Primary technical success was achieved in all cases. Early TEVAR-related mortality was 4.2% (CSbp 2% vs CG 6%, p=0.571). Two (3%) patients had major ischemic strokes (one in each group). Mean follow-up was 24±21 months (range 1-72; median 15). Estimated freedom from TEVAR-related mortality was 93%±3% (95% CI 84.3% to 97.0%) at 12 and 36 months, with no significant difference between CSbp and CG (p=0.258). Aortic reintervention did not differ between the groups (CSbp 5% vs CG 6%, p=0.356); nor did freedom from type Ia endoleak (CSbp 98% vs CG 87%, p=0.134). Gutter-related endoleaks occurred in 4 (13%) CG patients, but none of the patients experienced sac enlargement or the need for reintervention and none died. Primary patency of the LSA was 100% for the entire group during the observation period.

CONCLUSION

In our experience, LSA revascularization proved most satisfactory and equally effective with both the CSbp and CG techniques, without discernible differences at midterm follow-up.

摘要

目的

分析在胸主动脉腔内修复术(TEVAR)中使用颈动脉-锁骨下旁路(CSbp)或烟囱移植物(CGs)对孤立左锁骨下动脉(LSA)进行血运重建的结果。

方法

一项回顾性多中心观察性研究纳入了 73 名(平均年龄 68±13 岁,范围 22-87 岁;56 名男性)接受 TEVAR 治疗的急性或慢性胸主动脉病变患者,这些患者在 2010 年 1 月至 2017 年 2 月期间使用 CSbp(n=42)或 CGs(n=31)进行了孤立 LSA 血运重建。

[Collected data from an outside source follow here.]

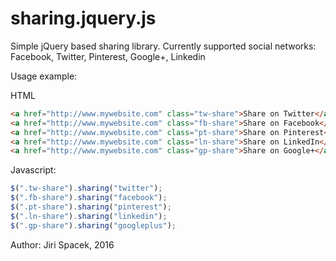 sharing.jquery.js
=================

Simple jQuery based sharing library. Currently supported social networks: Facebook, Twitter, Pinterest, Google+, Linkedin

Usage example:

HTML
```html
<a href="http://www.mywebsite.com" class="tw-share">Share on Twitter</a>
<a href="http://www.mywebsite.com" class="fb-share">Share on Facebook</a>
<a href="http://www.mywebsite.com" class="pt-share">Share on Pinterest</a>
<a href="http://www.mywebsite.com" class="ln-share">Share on LinkedIn</a>
<a href="http://www.mywebsite.com" class="gp-share">Share on Google+</a>
```

Javascript:
```javascript
$(".tw-share").sharing("twitter");
$(".fb-share").sharing("facebook");
$(".pt-share").sharing("pinterest");
$(".ln-share").sharing("linkedin");
$(".gp-share").sharing("googleplus");
```

Author: Jiri Spacek, 2016
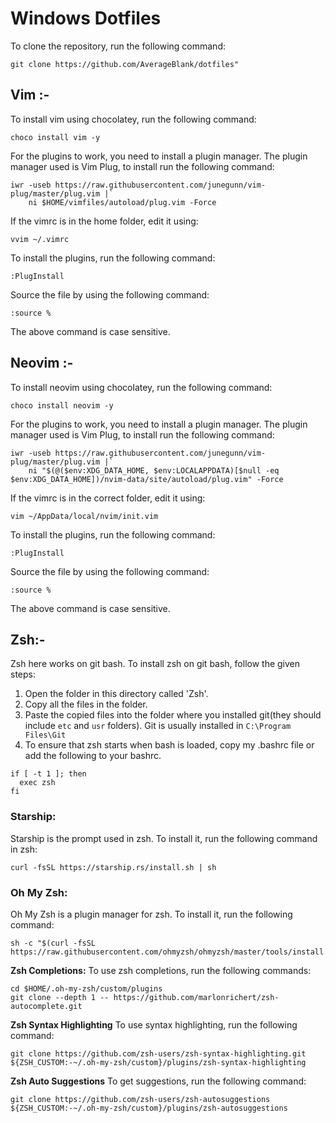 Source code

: # Windows Dotfiles

To clone the repository, run the following command:

```
git clone https://github.com/AverageBlank/dotfiles"
```

## Vim :-

To install vim using chocolatey, run the following command:

```
choco install vim -y
```

For the plugins to work, you need to install a plugin manager. The plugin manager used is Vim Plug, to install run the following command:

```
iwr -useb https://raw.githubusercontent.com/junegunn/vim-plug/master/plug.vim |`
    ni $HOME/vimfiles/autoload/plug.vim -Force
```

If the vimrc is in the home folder, edit it using:

```
vvim ~/.vimrc
```

To install the plugins, run the following command:

```
:PlugInstall
```

Source the file by using the following command:

```
:source %
```

The above command is case sensitive.

## Neovim :-

To install neovim using chocolatey, run the following command:

```
choco install neovim -y
```

For the plugins to work, you need to install a plugin manager. The plugin manager used is Vim Plug, to install run the following command:

```
iwr -useb https://raw.githubusercontent.com/junegunn/vim-plug/master/plug.vim |`
    ni "$(@($env:XDG_DATA_HOME, $env:LOCALAPPDATA)[$null -eq $env:XDG_DATA_HOME])/nvim-data/site/autoload/plug.vim" -Force
```

If the vimrc is in the correct folder, edit it using:

```
vim ~/AppData/local/nvim/init.vim
```

To install the plugins, run the following command:

```
:PlugInstall
```

Source the file by using the following command:

```
:source %
```

The above command is case sensitive.

## Zsh:-

Zsh here works on git bash.
To install zsh on git bash, follow the given steps:

1. Open the folder in this directory called 'Zsh'.
2. Copy all the files in the folder.
3. Paste the copied files into the folder where you installed git(they should include `etc` and `usr` folders). Git is usually installed in `C:\Program Files\Git`
4. To ensure that zsh starts when bash is loaded, copy my .bashrc file or add the following to your bashrc.

```
if [ -t 1 ]; then
  exec zsh
fi
```

### Starship:

Starship is the prompt used in zsh.
To install it, run the following command in zsh:

```
curl -fsSL https://starship.rs/install.sh | sh
```

### Oh My Zsh:

Oh My Zsh is a plugin manager for zsh.
To install it, run the following command:

```
sh -c "$(curl -fsSL https://raw.githubusercontent.com/ohmyzsh/ohmyzsh/master/tools/install.sh)"
```

<b>Zsh Completions:</b>
To use zsh completions, run the following commands:

```
cd $HOME/.oh-my-zsh/custom/plugins
git clone --depth 1 -- https://github.com/marlonrichert/zsh-autocomplete.git
```

<b>Zsh Syntax Highlighting</b>
To use syntax highlighting, run the following command:

```
git clone https://github.com/zsh-users/zsh-syntax-highlighting.git ${ZSH_CUSTOM:-~/.oh-my-zsh/custom}/plugins/zsh-syntax-highlighting
```

<b>Zsh Auto Suggestions</b>
To get suggestions, run the following command:

```
git clone https://github.com/zsh-users/zsh-autosuggestions ${ZSH_CUSTOM:-~/.oh-my-zsh/custom}/plugins/zsh-autosuggestions
```
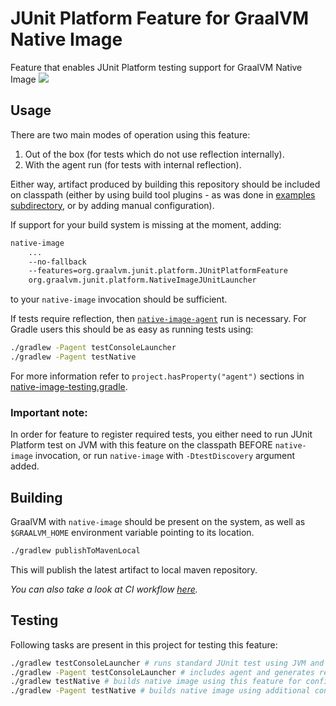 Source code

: # JUnit Platform Feature for GraalVM Native Image
Feature that enables JUnit Platform testing support for GraalVM Native Image
![](https://github.com/graalvm/native-image-configuration/actions/workflows/junit-platform-native-feature.yml/badge.svg)

## Usage
There are two main modes of operation using this feature:
1. Out of the box (for tests which do not use reflection internally).
2. With the agent run (for tests with internal reflection).

Either way, artifact produced by building this repository should be included on classpath (either by using build tool plugins - as was done in [examples subdirectory](../../examples), or by adding manual configuration).

If support for your build system is missing at the moment, adding:
```bash
native-image
    ...
    --no-fallback
    --features=org.graalvm.junit.platform.JUnitPlatformFeature
    org.graalvm.junit.platform.NativeImageJUnitLauncher
```
to your `native-image` invocation should be sufficient.

If tests require reflection, then [`native-image-agent`](https://docs.oracle.com/en/graalvm/enterprise/19/guide/reference/native-image/tracing-agent.html) run is necessary.
For Gradle users this should be as easy as running tests using:
```bash
./gradlew -Pagent testConsoleLauncher
./gradlew -Pagent testNative
```

For more information refer to `project.hasProperty("agent")` sections in [native-image-testing.gradle](gradle/native-image-testing.gradle).

### Important note:
In order for feature to register required tests, you either need to run JUnit Platform test on JVM with this feature on the classpath BEFORE `native-image` invocation, or run `native-image` with `-DtestDiscovery` argument added.

## Building
GraalVM with `native-image` should be present on the system, as well as `$GRAALVM_HOME` environment variable pointing to its location.
```bash
./gradlew publishToMavenLocal
```
This will publish the latest artifact to local maven repository.

*You can also take a look at CI workflow [here](../../.github/workflows/junit-platform-native-feature.yml).*

## Testing
Following tasks are present in this project for testing this feature:
```bash
./gradlew testConsoleLauncher # runs standard JUnit test using JVM and ConsoleLauncher
./gradlew -Pagent testConsoleLauncher # includes agent and generates required reflection configuration
./gradlew testNative # builds native image using this feature for configuration
./gradlew -Pagent testNative # builds native image using additional configuration from agent run
```
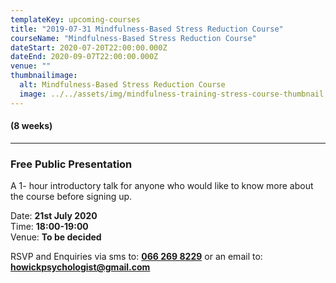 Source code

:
 ```yaml
---
templateKey: upcoming-courses
title: "2019-07-31 Mindfulness-Based Stress Reduction Course"
courseName: "Mindfulness-Based Stress Reduction Course"
dateStart: 2020-07-20T22:00:00.000Z
dateEnd: 2020-09-07T22:00:00.000Z
venue: ""
thumbnailimage:
  alt: Mindfulness-Based Stress Reduction Course
  image: ../../assets/img/mindfulness-training-stress-course-thumbnail.jpg
---
```


#### (8 weeks)

---

### Free Public Presentation

A 1- hour introductory talk for anyone who would like to know more about the course before signing up.

Date: **21st July 2020**  
Time: **18:00-19:00**  
Venue: **To be decided**

RSVP and Enquiries via sms to: **[066 269 8229](tel:+27662698229)** or an email to: **[howickpsychologist@gmail.com](mailto:howickpsychologist@gmail.com)**
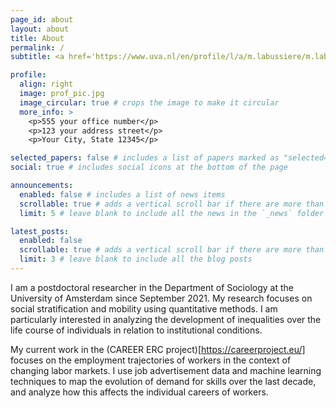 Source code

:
 ```yaml
---
page_id: about
layout: about
title: About
permalink: /
subtitle: <a href='https://www.uva.nl/en/profile/l/a/m.labussiere/m.labussiere.html'>University of Amsterdam</a>. Quantitative Sociologist

profile:
  align: right
  image: prof_pic.jpg
  image_circular: true # crops the image to make it circular
  more_info: >
    <p>555 your office number</p>
    <p>123 your address street</p>
    <p>Your City, State 12345</p>

selected_papers: false # includes a list of papers marked as "selected={true}"
social: true # includes social icons at the bottom of the page

announcements:
  enabled: false # includes a list of news items
  scrollable: true # adds a vertical scroll bar if there are more than 3 news items
  limit: 5 # leave blank to include all the news in the `_news` folder

latest_posts:
  enabled: false
  scrollable: true # adds a vertical scroll bar if there are more than 3 new posts items
  limit: 3 # leave blank to include all the blog posts
---
```


I am a postdoctoral researcher in the Department of Sociology at the University of Amsterdam since September 2021. My research focuses on social stratification and mobility using quantitative methods. I am particularly interested in analyzing the development of inequalities over the life course of individuals in relation to institutional conditions. 

My current work in the (CAREER ERC project)[https://careerproject.eu/] focuses on the employment trajectories of workers in the context of changing labor markets. I use job advertisement data and machine learning techniques to map the evolution of demand for skills over the last decade, and analyze how this affects the individual careers of workers. 

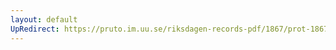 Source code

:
 ```yaml
---
layout: default
UpRedirect: https://pruto.im.uu.se/riksdagen-records-pdf/1867/prot-1867--fk--512/prot-1867--fk--512_004.pdf
---
```

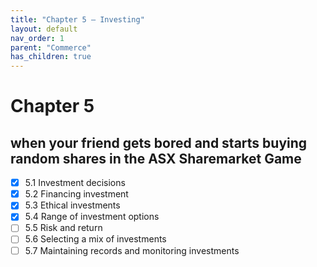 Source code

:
 ```yaml
---
title: "Chapter 5 – Investing"
layout: default
nav_order: 1
parent: "Commerce"
has_children: true
---
```


# Chapter 5

## when your friend gets bored and starts buying random shares in the ASX Sharemarket Game

- [x] 5.1 Investment decisions
- [x] 5.2 Financing investment
- [x] 5.3 Ethical investments
- [x] 5.4 Range of investment options
- [ ] 5.5 Risk and return
- [ ] 5.6 Selecting a mix of investments
- [ ] 5.7 Maintaining records and monitoring investments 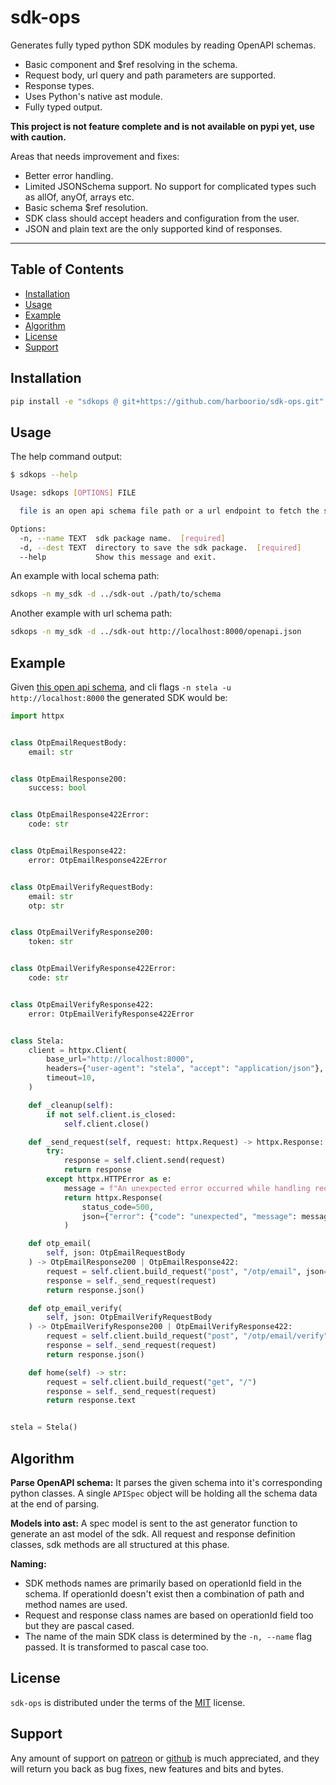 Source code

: # sdk-ops

Generates fully typed python SDK modules by reading OpenAPI schemas.
- Basic component and $ref resolving in the schema.
- Request body, url query and path parameters are supported.
- Response types.
- Uses Python's native ast module.
- Fully typed output.

**This project is not feature complete and is not available on pypi yet, use with caution.**

Areas that needs improvement and fixes:
- Better error handling.
- Limited JSONSchema support. No support for complicated types such as allOf, anyOf, arrays etc.
- Basic schema $ref resolution.
- SDK class should accept headers and configuration from the user.
- JSON and plain text are the only supported kind of responses.

-----

## Table of Contents

- [Installation](#installation)
- [Usage](#usage)
- [Example](#example)
- [Algorithm](#algorithm)
- [License](#license)
- [Support](#support)

## Installation

```sh
pip install -e "sdkops @ git+https://github.com/harboorio/sdk-ops.git"
```

## Usage

The help command output:
```sh
$ sdkops --help

Usage: sdkops [OPTIONS] FILE

  file is an open api schema file path or a url endpoint to fetch the schema.

Options:
  -n, --name TEXT  sdk package name.  [required]
  -d, --dest TEXT  directory to save the sdk package.  [required]
  --help           Show this message and exit.

```

An example with local schema path:
```sh
sdkops -n my_sdk -d ../sdk-out ./path/to/schema
```

Another example with url schema path:
```sh
sdkops -n my_sdk -d ../sdk-out http://localhost:8000/openapi.json
```

## Example

Given [this open api schema](./tests/schema_sample1.json), and
cli flags `-n stela -u http://localhost:8000` the generated SDK would be:
```python
import httpx


class OtpEmailRequestBody:
    email: str


class OtpEmailResponse200:
    success: bool


class OtpEmailResponse422Error:
    code: str


class OtpEmailResponse422:
    error: OtpEmailResponse422Error


class OtpEmailVerifyRequestBody:
    email: str
    otp: str


class OtpEmailVerifyResponse200:
    token: str


class OtpEmailVerifyResponse422Error:
    code: str


class OtpEmailVerifyResponse422:
    error: OtpEmailVerifyResponse422Error


class Stela:
    client = httpx.Client(
        base_url="http://localhost:8000",
        headers={"user-agent": "stela", "accept": "application/json"},
        timeout=10,
    )

    def _cleanup(self):
        if not self.client.is_closed:
            self.client.close()

    def _send_request(self, request: httpx.Request) -> httpx.Response:
        try:
            response = self.client.send(request)
            return response
        except httpx.HTTPError as e:
            message = f"An unexpected error occurred while handling request to {e.request.url}. {e}"
            return httpx.Response(
                status_code=500,
                json={"error": {"code": "unexpected", "message": message}},
            )

    def otp_email(
        self, json: OtpEmailRequestBody
    ) -> OtpEmailResponse200 | OtpEmailResponse422:
        request = self.client.build_request("post", "/otp/email", json=json)
        response = self._send_request(request)
        return response.json()

    def otp_email_verify(
        self, json: OtpEmailVerifyRequestBody
    ) -> OtpEmailVerifyResponse200 | OtpEmailVerifyResponse422:
        request = self.client.build_request("post", "/otp/email/verify", json=json)
        response = self._send_request(request)
        return response.json()

    def home(self) -> str:
        request = self.client.build_request("get", "/")
        response = self._send_request(request)
        return response.text


stela = Stela()
```

## Algorithm

**Parse OpenAPI schema:** It parses the given schema into it's corresponding python classes.
A single `APISpec` object will be holding all the schema data at the end of parsing.

**Models into ast:** A spec model is sent to the ast generator function to generate an ast model of the sdk.
All request and response definition classes, sdk methods are all structured at this phase.

**Naming:**
- SDK methods names are primarily based on operationId field in the schema. If operationId doesn't exist then a combination of path and method names are used.
- Request and response class names are based on operationId field too but they are pascal cased.
- The name of the main SDK class is determined by the `-n, --name` flag passed. It is transformed to pascal case too.

## License

`sdk-ops` is distributed under the terms of the [MIT](https://spdx.org/licenses/MIT.html) license.

## Support

Any amount of support on [patreon](https://patreon.com/muratgozel?utm_medium=organic&utm_source=github_repo&utm_campaign=github&utm_content=join_link) or [github](https://github.com/sponsors/muratgozel) is much appreciated, and they will return you back as bug fixes, new features and bits and bytes.
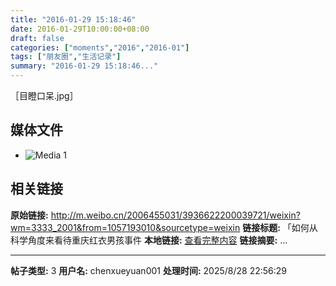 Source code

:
 ```yaml
---
title: "2016-01-29 15:18:46"
date: 2016-01-29T10:00:00+08:00
draft: false
categories: ["moments","2016","2016-01"]
tags: ["朋友圈","生活记录"]
summary: "2016-01-29 15:18:46..."
---
```


［目瞪口呆.jpg］

## 媒体文件

- ![Media 1](/Moments/photos/2016-01-29/201601291518460.jpg)

## 相关链接

**原始链接:** http://m.weibo.cn/2006455031/3936622200039721/weixin?wm=3333_2001&from=1057193010&sourcetype=weixin
**链接标题:** 「如何从科学角度来看待重庆红衣男孩事件
**本地链接:** [查看完整内容](/link_content/2016/01/2016-01-29/link_content/)
**链接摘要:** ...

---

**帖子类型:** 3
**用户名:** chenxueyuan001
**处理时间:** 2025/8/28 22:56:29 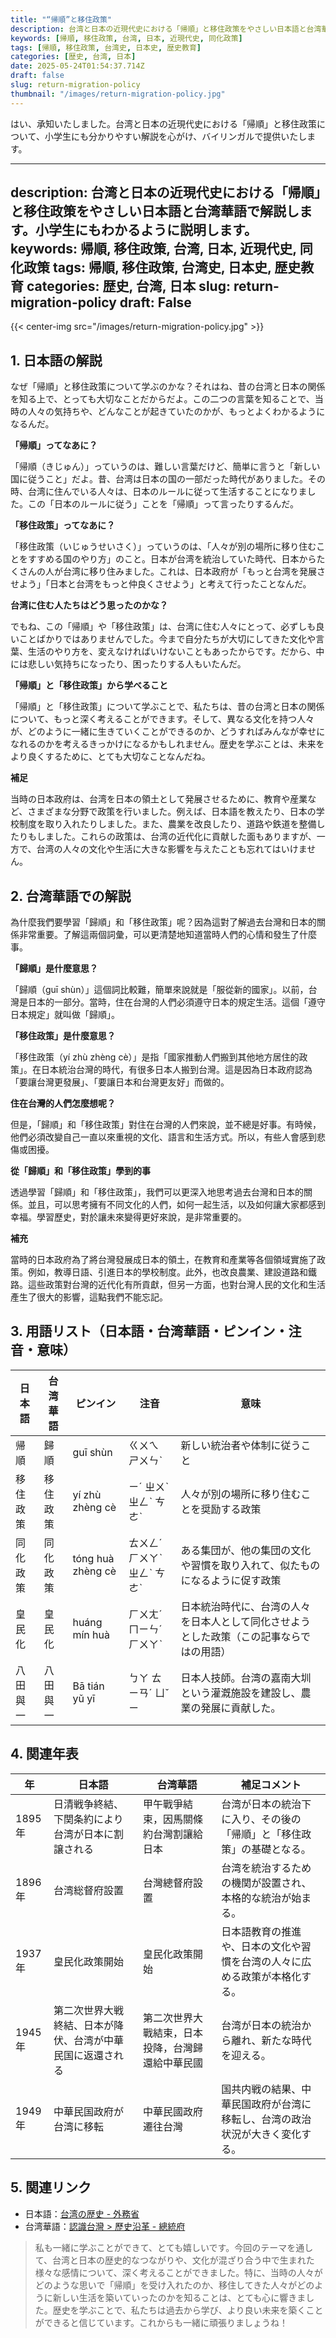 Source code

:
 ```yaml
---
title: "“帰順”と移住政策"
description: 台湾と日本の近現代史における「帰順」と移住政策をやさしい日本語と台湾華語で解説します。小学生にもわかるように説明します。
keywords: [帰順, 移住政策, 台湾, 日本, 近現代史, 同化政策]
tags: [帰順, 移住政策, 台湾史, 日本史, 歴史教育]
categories: [歴史, 台湾, 日本]
date: 2025-05-24T01:54:37.714Z
draft: false
slug: return-migration-policy
thumbnail: "/images/return-migration-policy.jpg"
---
```


はい、承知いたしました。台湾と日本の近現代史における「帰順」と移住政策について、小学生にも分かりやすい解説を心がけ、バイリンガルで提供いたします。

---
description: 台湾と日本の近現代史における「帰順」と移住政策をやさしい日本語と台湾華語で解説します。小学生にもわかるように説明します。
keywords: 帰順, 移住政策, 台湾, 日本, 近現代史, 同化政策
tags: 帰順, 移住政策, 台湾史, 日本史, 歴史教育
categories: 歴史, 台湾, 日本
slug: return-migration-policy
draft: False
---

{{< center-img src="/images/return-migration-policy.jpg" >}}

## 1. 日本語の解説

なぜ「帰順」と移住政策について学ぶのかな？それはね、昔の台湾と日本の関係を知る上で、とっても大切なことだからだよ。この二つの言葉を知ることで、当時の人々の気持ちや、どんなことが起きていたのかが、もっとよくわかるようになるんだ。

**「帰順」ってなあに？**

「帰順（きじゅん）」っていうのは、難しい言葉だけど、簡単に言うと「新しい国に従うこと」だよ。昔、台湾は日本の国の一部だった時代がありました。その時、台湾に住んでいる人々は、日本のルールに従って生活することになりました。この「日本のルールに従う」ことを「帰順」って言ったりするんだ。

**「移住政策」ってなあに？**

「移住政策（いじゅうせいさく）」っていうのは、「人々が別の場所に移り住むことをすすめる国のやり方」のこと。日本が台湾を統治していた時代、日本からたくさんの人が台湾に移り住みました。これは、日本政府が「もっと台湾を発展させよう」「日本と台湾をもっと仲良くさせよう」と考えて行ったことなんだ。

**台湾に住む人たちはどう思ったのかな？**

でもね、この「帰順」や「移住政策」は、台湾に住む人々にとって、必ずしも良いことばかりではありませんでした。今まで自分たちが大切にしてきた文化や言葉、生活のやり方を、変えなければいけないこともあったからです。だから、中には悲しい気持ちになったり、困ったりする人もいたんだ。

**「帰順」と「移住政策」から学べること**

「帰順」と「移住政策」について学ぶことで、私たちは、昔の台湾と日本の関係について、もっと深く考えることができます。そして、異なる文化を持つ人々が、どのように一緒に生きていくことができるのか、どうすればみんなが幸せになれるのかを考えるきっかけになるかもしれません。歴史を学ぶことは、未来をより良くするために、とても大切なことなんだね。

**補足**

当時の日本政府は、台湾を日本の領土として発展させるために、教育や産業など、さまざまな分野で政策を行いました。例えば、日本語を教えたり、日本の学校制度を取り入れたりしました。また、農業を改良したり、道路や鉄道を整備したりもしました。これらの政策は、台湾の近代化に貢献した面もありますが、一方で、台湾の人々の文化や生活に大きな影響を与えたことも忘れてはいけません。

## 2. 台湾華語での解説

為什麼我們要學習「歸順」和「移住政策」呢？因為這對了解過去台灣和日本的關係非常重要。了解這兩個詞彙，可以更清楚地知道當時人們的心情和發生了什麼事。

**「歸順」是什麼意思？**

「歸順（guī shùn）」這個詞比較難，簡單來說就是「服從新的國家」。以前，台灣是日本的一部分。當時，住在台灣的人們必須遵守日本的規定生活。這個「遵守日本規定」就叫做「歸順」。

**「移住政策」是什麼意思？**

「移住政策（yí zhù zhèng cè）」是指「國家推動人們搬到其他地方居住的政策」。在日本統治台灣的時代，有很多日本人搬到台灣。這是因為日本政府認為「要讓台灣更發展」、「要讓日本和台灣更友好」而做的。

**住在台灣的人們怎麼想呢？**

但是，「歸順」和「移住政策」對住在台灣的人們來說，並不總是好事。有時候，他們必須改變自己一直以來重視的文化、語言和生活方式。所以，有些人會感到悲傷或困擾。

**從「歸順」和「移住政策」學到的事**

透過學習「歸順」和「移住政策」，我們可以更深入地思考過去台灣和日本的關係。並且，可以思考擁有不同文化的人們，如何一起生活，以及如何讓大家都感到幸福。學習歷史，對於讓未來變得更好來說，是非常重要的。

**補充**

當時的日本政府為了將台灣發展成日本的領土，在教育和產業等各個領域實施了政策。例如，教導日語、引進日本的學校制度。此外，也改良農業、建設道路和鐵路。這些政策對台灣的近代化有所貢獻，但另一方面，也對台灣人民的文化和生活產生了很大的影響，這點我們不能忘記。

## 3. 用語リスト（日本語・台湾華語・ピンイン・注音・意味）

| 日本語     | 台湾華語     | ピンイン      | 注音      | 意味                                                                     |
| -------- | -------- | ---------- | ------- | ------------------------------------------------------------------------ |
| 帰順     | 歸順     | guī shùn   | ㄍㄨㄟ ㄕㄨㄣˋ   | 新しい統治者や体制に従うこと                                                                |
| 移住政策   | 移住政策   | yí zhù zhèng cè | ㄧˊ ㄓㄨˋ ㄓㄥˋ ㄘㄜˋ | 人々が別の場所に移り住むことを奨励する政策                                                           |
| 同化政策   | 同化政策   | tóng huà zhèng cè | ㄊㄨㄥˊ ㄏㄨㄚˋ ㄓㄥˋ ㄘㄜˋ | ある集団が、他の集団の文化や習慣を取り入れて、似たものになるように促す政策                                            |
| 皇民化   | 皇民化   | huáng mín huà | ㄏㄨㄤˊ ㄇㄧㄣˊ ㄏㄨㄚˋ | 日本統治時代に、台湾の人々を日本人として同化させようとした政策（この記事ならではの用語）                                          |
| 八田與一 | 八田與一 | Bā tián yǔ yī  | ㄅㄚ ㄊㄧㄢˊ ㄩˇ ㄧ | 日本人技師。台湾の嘉南大圳という灌漑施設を建設し、農業の発展に貢献した。                                                   |

## 4. 関連年表

| 年    | 日本語                                          | 台湾華語                                            | 補足コメント                                                                                                                                                                                                                         |
|-----|----------------------------------------------|-------------------------------------------------|-----------------------------------------------------------------------------------------------------------------------------------------------------------------------------------------------------------------------------------|
| 1895年 | 日清戦争終結、下関条約により台湾が日本に割譲される                          | 甲午戰爭結束，因馬關條約台灣割讓給日本                               | 台湾が日本の統治下に入り、その後の「帰順」と「移住政策」の基礎となる。                                                                                                                                                                                                 |
| 1896年 | 台湾総督府設置                                     | 台灣總督府設置                                       | 台湾を統治するための機関が設置され、本格的な統治が始まる。                                                                                                                                                                                                     |
| 1937年 | 皇民化政策開始                                     | 皇民化政策開始                                       | 日本語教育の推進や、日本の文化や習慣を台湾の人々に広める政策が本格化する。                                                                                                                                                                                             |
| 1945年 | 第二次世界大戦終結、日本が降伏、台湾が中華民国に返還される                       | 第二次世界大戰結束，日本投降，台灣歸還給中華民國                             | 台湾が日本の統治から離れ、新たな時代を迎える。                                                                                                                                                                                                     |
| 1949年 | 中華民国政府が台湾に移転                                | 中華民國政府遷往台灣                                | 国共内戦の結果、中華民国政府が台湾に移転し、台湾の政治状況が大きく変化する。                                                                                                                                                                                               |

## 5. 関連リンク

*   日本語：[台湾の歴史 - 外務省](https://www.mofa.go.jp/mofaj/area/taiwan/index.html)
*   台湾華語：[認識台灣 > 歷史沿革 - 總統府](https://www.president.gov.tw/Page/106)

> 私も一緒に学ぶことができて、とても嬉しいです。今回のテーマを通して、台湾と日本の歴史的なつながりや、文化が混ざり合う中で生まれた様々な感情について、深く考えることができました。特に、当時の人々がどのような思いで「帰順」を受け入れたのか、移住してきた人々がどのように新しい生活を築いていったのかを知ることは、とても心に響きました。歴史を学ぶことで、私たちは過去から学び、より良い未来を築くことができると信じています。これからも一緒に頑張りましょうね！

主要终点是 TEVAR 相关死亡率、术后中风、无ⅠA型内漏和 LSA 通畅性。

结果

所有病例均达到了主要技术成功。早期 TEVAR 相关死亡率为 4.2%(CSbp 为 2%,CG 为 6%,p=0.571)。有 2 名(3%)患者发生了严重的缺血性中风(每组 1 例)。平均随访时间为 24±21 个月(范围 1-72;中位数 15)。12 个月和 36 个月时,TEVAR 相关死亡率的估计无事件生存率分别为 93%±3%(95%CI 84.3%至 97.0%),CSbp 与 CG 之间无显著差异(p=0.258)。两组之间主动脉再干预无差异(CSbp 为 5%,CG 为 6%,p=0.356);ⅠA型内漏无事件生存率也无差异(CSbp 为 98%,CG 为 87%,p=0.134)。4 名(13%)CG 患者发生了 gutter 相关内漏,但没有患者发生了囊腔扩大或需要再干预,也没有患者死亡。整个观察期间,LSA 的初始通畅率为 100%。

结论

根据我们的经验,CSbp 和 CG 技术均可对孤立的 LSA 进行血运重建,在中期随访中没有明显差异,且结果均令人满意,同样有效。